South Australian miner Centrex which has phosphate interests in Queensland today appointed voluntary administrators, having been suspended from trading since mid-December.
Centrex Limited today appointed John Park and Joanne Dunn of FTI Consulting as administrators of the company and its fertiliser subsidiary AgriFlex.
In a short statement, the phosphate mining firm helmed by managing director Robert Mencel said FTI was “continuing to operate the businesses of Centrex and Agriflex with a view of assessing possible restructuring options”.
Centrex – via AgriFlex – operates the Ardmore phosphate rock mine south of Mt Isa in North West Queensland which is linked to the Port of Townsville via an existing rail line. Ardmore is one of the few remaining undeveloped high-grade phosphate rock deposits in the world, according to Centrex.
In February, the Centrex shipped 26,239 tonnes of phosphate from the Port of Townsville.
FTI administrator Dunn said the administrators would “seek to maximise the chances of the companies exiting the administration process in an orderly fashion”.
“The administrators intend to trade the companies on a business-as-usual basis, while we conduct an independent assessment of the financial position and ongoing viability of the business,” Dunn said.
“A sale and recapitalisation campaign will also be undertaken in the coming weeks.”
A first meeting of creditors will be held in mid-March, administrators said.
The company’s collapse comes after Centrex was suspended from trading at its own request in December, pending the release of “announcements regarding the outcome of negotiations with its logistics provider and lender and a capital raising”.
Centrex also said last week when requesting an extension of its trading suspension that “the continued trading in its securities was likely to be materially prejudicial to the proposed capital raise which is crucial to help stabilise and maintain its ongoing financial viability”.
The company was attempting to raise $10.4 million from shareholders, which it announced on 14 January.
It said proceeds would be used to fund plant upgrades and working capital, and followed “the successful execution of strategic agreements with its logistics supplier”.
At the time, Mencel said the entitlement issue was “a vital step in ensuring the financial viability of the company moving forward”.
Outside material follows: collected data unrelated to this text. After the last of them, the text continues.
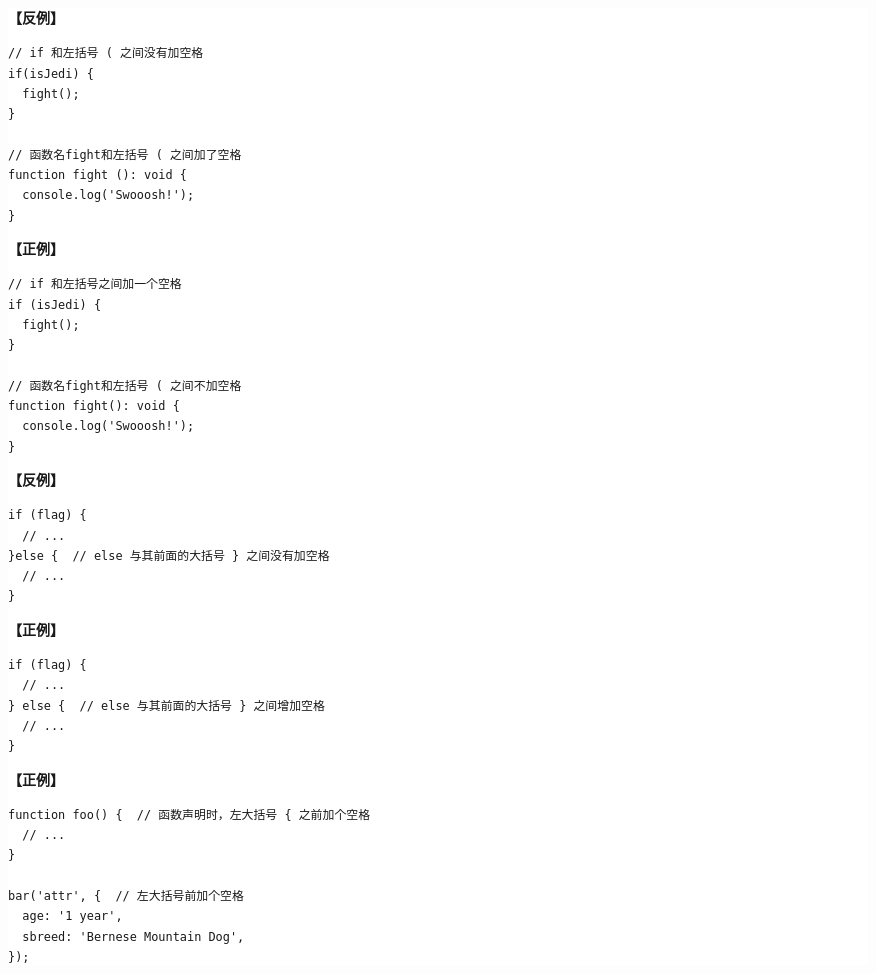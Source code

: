 **【反例】**

```
// if 和左括号 ( 之间没有加空格
if(isJedi) {
  fight();
}

// 函数名fight和左括号 ( 之间加了空格
function fight (): void {
  console.log('Swooosh!');
}
```

**【正例】**

```
// if 和左括号之间加一个空格
if (isJedi) {
  fight();
}

// 函数名fight和左括号 ( 之间不加空格
function fight(): void {
  console.log('Swooosh!');
}
```

**【反例】**

```
if (flag) {
  // ...
}else {  // else 与其前面的大括号 } 之间没有加空格
  // ...
}
```

**【正例】**

```
if (flag) {
  // ...
} else {  // else 与其前面的大括号 } 之间增加空格
  // ...
}
```

**【正例】**

```
function foo() {  // 函数声明时，左大括号 { 之前加个空格
  // ...
}

bar('attr', {  // 左大括号前加个空格
  age: '1 year',
  sbreed: 'Bernese Mountain Dog',
});
```
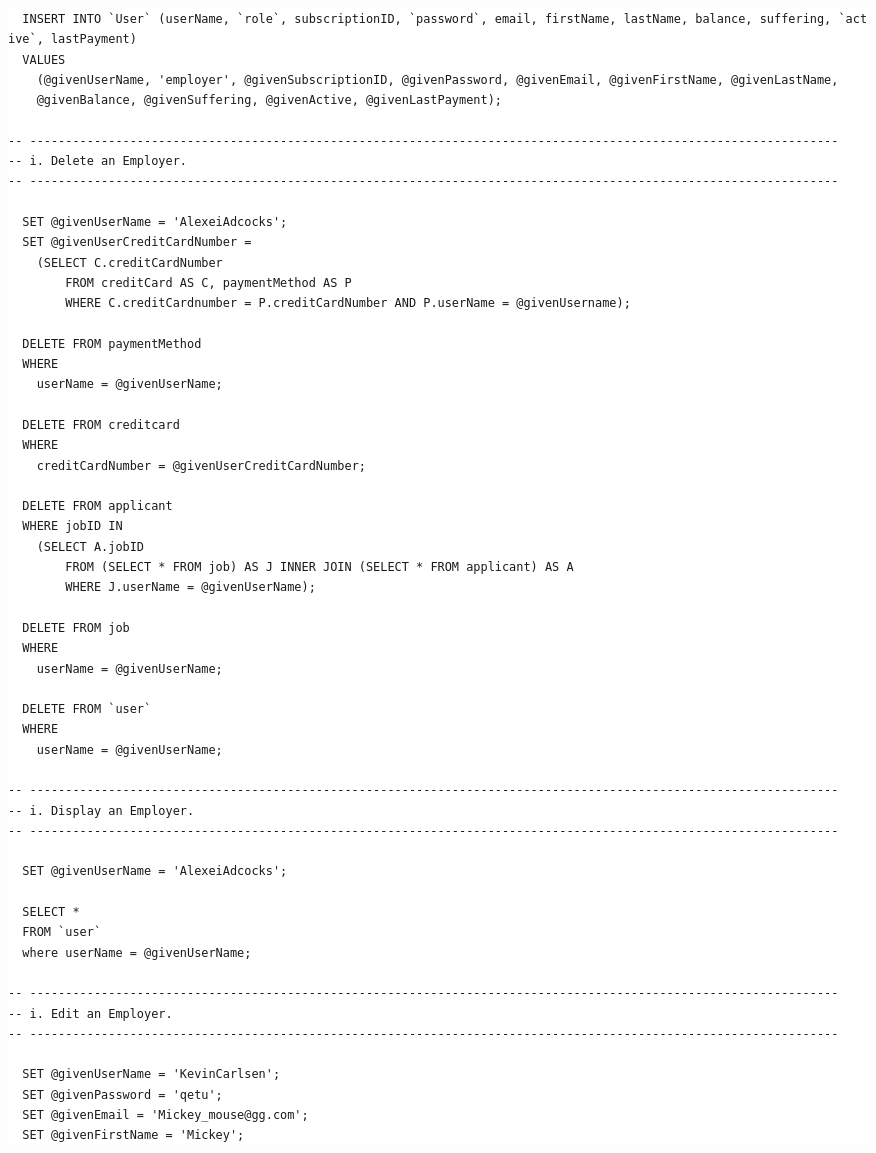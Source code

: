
 ```
  INSERT INTO `User` (userName, `role`, subscriptionID, `password`, email, firstName, lastName, balance, suffering, `active`, lastPayment)
  VALUES
	(@givenUserName, 'employer', @givenSubscriptionID, @givenPassword, @givenEmail, @givenFirstName, @givenLastName,
	@givenBalance, @givenSuffering, @givenActive, @givenLastPayment);

-- -----------------------------------------------------------------------------------------------------------------
-- i. Delete an Employer.
-- -----------------------------------------------------------------------------------------------------------------

  SET @givenUserName = 'AlexeiAdcocks';
  SET @givenUserCreditCardNumber =
	(SELECT C.creditCardNumber
    	FROM creditCard AS C, paymentMethod AS P
    	WHERE C.creditCardnumber = P.creditCardNumber AND P.userName = @givenUsername);

  DELETE FROM paymentMethod
  WHERE
	userName = @givenUserName;

  DELETE FROM creditcard
  WHERE
	creditCardNumber = @givenUserCreditCardNumber;

  DELETE FROM applicant
  WHERE jobID IN
	(SELECT	A.jobID
    	FROM (SELECT * FROM job) AS J INNER JOIN (SELECT * FROM applicant) AS A
    	WHERE J.userName = @givenUserName);

  DELETE FROM job
  WHERE
	userName = @givenUserName;

  DELETE FROM `user`
  WHERE
	userName = @givenUserName;

-- -----------------------------------------------------------------------------------------------------------------
-- i. Display an Employer.
-- -----------------------------------------------------------------------------------------------------------------

  SET @givenUserName = 'AlexeiAdcocks';

  SELECT *
  FROM `user`
  where userName = @givenUserName;

-- -----------------------------------------------------------------------------------------------------------------
-- i. Edit an Employer.
-- -----------------------------------------------------------------------------------------------------------------

  SET @givenUserName = 'KevinCarlsen';
  SET @givenPassword = 'qetu';
  SET @givenEmail = 'Mickey_mouse@gg.com';
  SET @givenFirstName = 'Mickey';
```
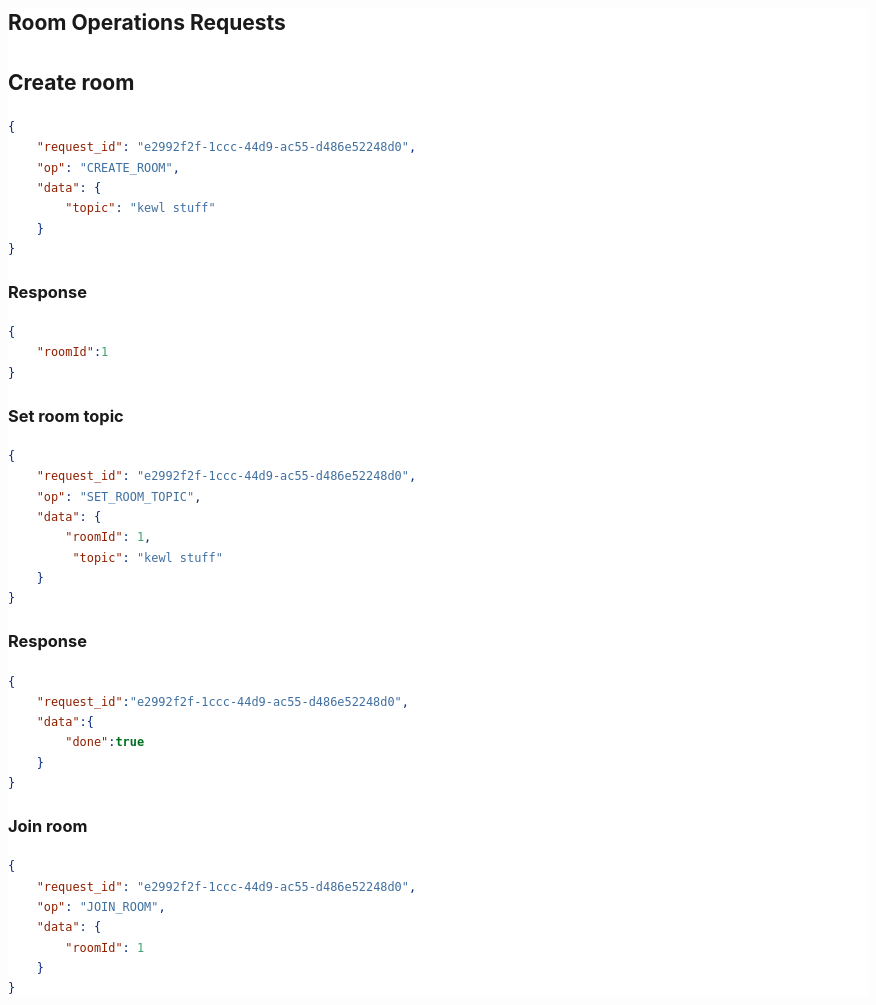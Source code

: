 ## Room Operations Requests

## Create room

```json
{
    "request_id": "e2992f2f-1ccc-44d9-ac55-d486e52248d0",
    "op": "CREATE_ROOM",
    "data": {
        "topic": "kewl stuff"
    }
}
```

### Response

```json
{
	"roomId":1
}
```

### Set room topic

```json
{
    "request_id": "e2992f2f-1ccc-44d9-ac55-d486e52248d0",
    "op": "SET_ROOM_TOPIC",
    "data": {
        "roomId": 1,
         "topic": "kewl stuff"
    }
}
```

### Response

```json
{
	"request_id":"e2992f2f-1ccc-44d9-ac55-d486e52248d0",
	"data":{
	    "done":true
	}
}
```

### Join room

```json
{
    "request_id": "e2992f2f-1ccc-44d9-ac55-d486e52248d0",
    "op": "JOIN_ROOM",
    "data": {
        "roomId": 1
    }
}
```
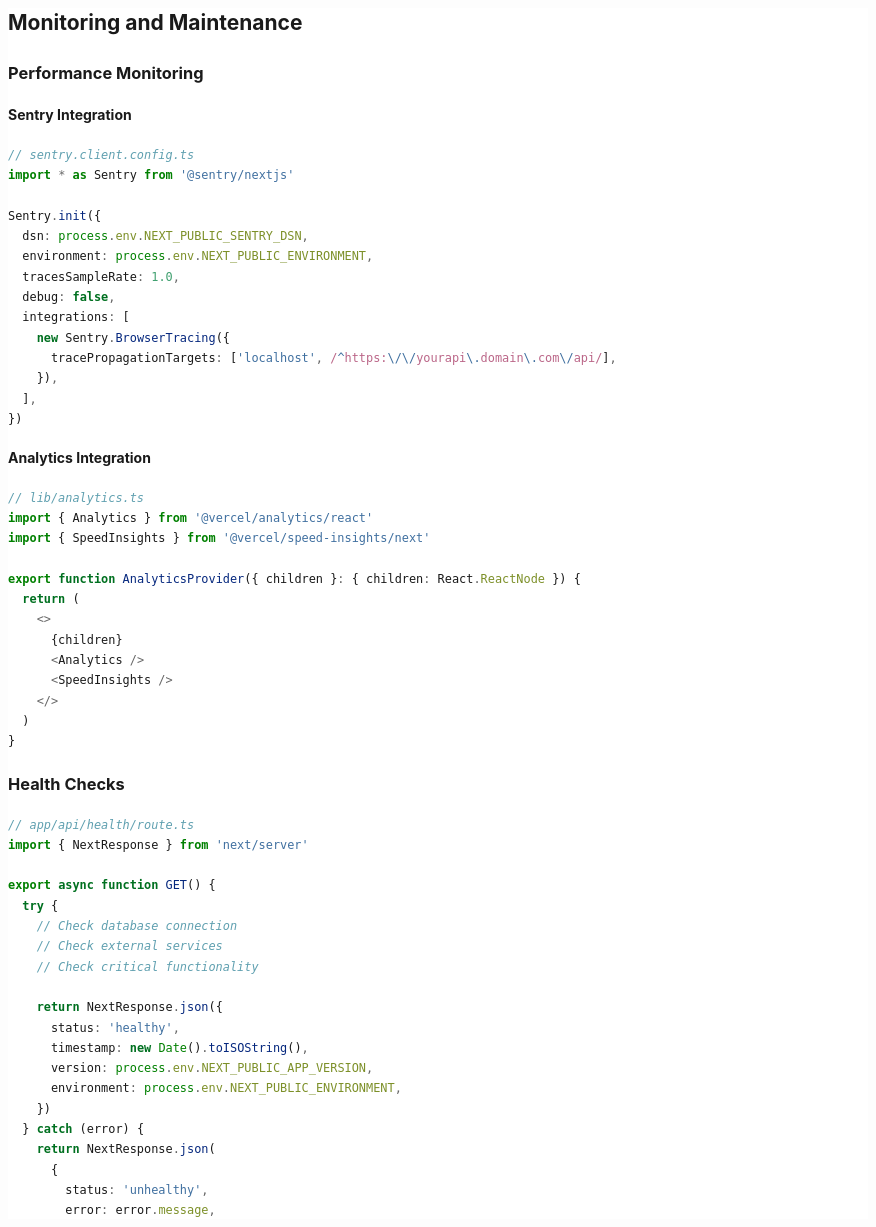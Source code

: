 
## Monitoring and Maintenance

### Performance Monitoring

#### Sentry Integration

```typescript
// sentry.client.config.ts
import * as Sentry from '@sentry/nextjs'

Sentry.init({
  dsn: process.env.NEXT_PUBLIC_SENTRY_DSN,
  environment: process.env.NEXT_PUBLIC_ENVIRONMENT,
  tracesSampleRate: 1.0,
  debug: false,
  integrations: [
    new Sentry.BrowserTracing({
      tracePropagationTargets: ['localhost', /^https:\/\/yourapi\.domain\.com\/api/],
    }),
  ],
})
```

#### Analytics Integration

```typescript
// lib/analytics.ts
import { Analytics } from '@vercel/analytics/react'
import { SpeedInsights } from '@vercel/speed-insights/next'

export function AnalyticsProvider({ children }: { children: React.ReactNode }) {
  return (
    <>
      {children}
      <Analytics />
      <SpeedInsights />
    </>
  )
}
```

### Health Checks

```typescript
// app/api/health/route.ts
import { NextResponse } from 'next/server'

export async function GET() {
  try {
    // Check database connection
    // Check external services
    // Check critical functionality
    
    return NextResponse.json({
      status: 'healthy',
      timestamp: new Date().toISOString(),
      version: process.env.NEXT_PUBLIC_APP_VERSION,
      environment: process.env.NEXT_PUBLIC_ENVIRONMENT,
    })
  } catch (error) {
    return NextResponse.json(
      {
        status: 'unhealthy',
        error: error.message,
```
Previously, the company noted an increase in logistics requirements arising from the increase in production and shipments at Ardmore meant Centrex accumulated logistics costs to rail provider Aurizon totalling $16.9 million to the end of 27 September 2024.
In its December quarter update, the company said it had just $463,000 in cash on hand, noting it had $4.1 million of receivables and $2 million in funds available under the Mt. Isa Transition Fund.
The collapse of Centrex means Aurizon has now been left in the lurch by two of its clients, the other being OneSteel – the operator of the Whyalla Steelworks – which went into administration in February.
The two newly insolvent customers owe Aurizon about $50 million, the company said.
“Aurizon holds security over certain assets for both customers and, in conjunction with the respective administrators, will assess options regarding the enforcement of those respective security interests to recover amounts outstanding, in addition to engaging with the administrators in relation to the continuation of services,” Aurizon said.